Promoted. This adds tremendously to the discussion and I'd like to associate myself with everything Alexander has written. We'd like to think The Next Right is a small part of the solution to the problems Alexander and Jon have identified. -Patrick
Partly in response to Jon's earlier post, I think its important for all of us to look seriously at the right side of the blogosphere and see why we are ineffective.
And this is the truth. By any measure of effectiveness, we are way behind. In terms of money raised, attention brought to candidates, or ability to drive a message.
The reason, above all, is that their side is full of activists, and ours is full of pundits.
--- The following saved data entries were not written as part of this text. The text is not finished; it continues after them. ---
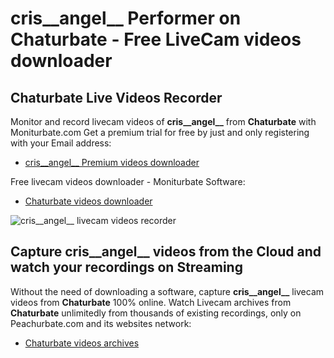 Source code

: # cris__angel__ Performer on Chaturbate - Free LiveCam videos downloader

## Chaturbate Live Videos Recorder

Monitor and record livecam videos of **cris__angel__** from **Chaturbate** with Moniturbate.com
Get a premium trial for free by just and only registering with your Email address:
* [cris__angel__ Premium videos downloader](https://moniturbate.com/request-demo-licence-key.html)

Free livecam videos downloader - Moniturbate Software:
* [Chaturbate videos downloader](https://moniturbate.com/moniturbate-download-software.html)

![cris__angel__ livecam videos recorder](https://peachurnet.com/templates/moniturbate-software.png)


## Capture cris__angel__ videos from the Cloud and watch your recordings on Streaming

Without the need of downloading a software, capture **cris__angel__** livecam videos from **Chaturbate** 100% online.
Watch Livecam archives from **Chaturbate** unlimitedly from thousands of existing recordings, only on Peachurbate.com and its websites network:
* [Chaturbate videos archives](https://peachurnet.com/)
Spend a few minutes perusing some of the top liberal blogs and everything is about driving attention to a specific race, or something else thats happening NOW, with a means of taking action.
On conservative blogs on the other hand, you have a thousand different bloggers who all want to be a talking head on one of the cable networks. Everyone has an opinion and feels the need to explain why they are correct. As such, most of the time the rightosphere is just a circular sounding board.
Granted, there have been a few moments when we've been more. Dan Rather & the Bush National Guard records. The fight over the Arlen Specter judiciary chairmanship. The Harriet Miers nomination. The early days of the Fred Thompson pre-candidacy.
The challenge for the rightosphere is for us to actually work together, and not just be ten thousand individuals moving randomly in varying directions.
I think things are improving, partly because there seems to be a shift in the center of the conservative blogosphere from simply news and opinion (Captain's Quarters, Instapundit, Power Line) to more activism-focused blogs like RedState, The Next Right, Newsbusters, etc. But we have a long way still to go.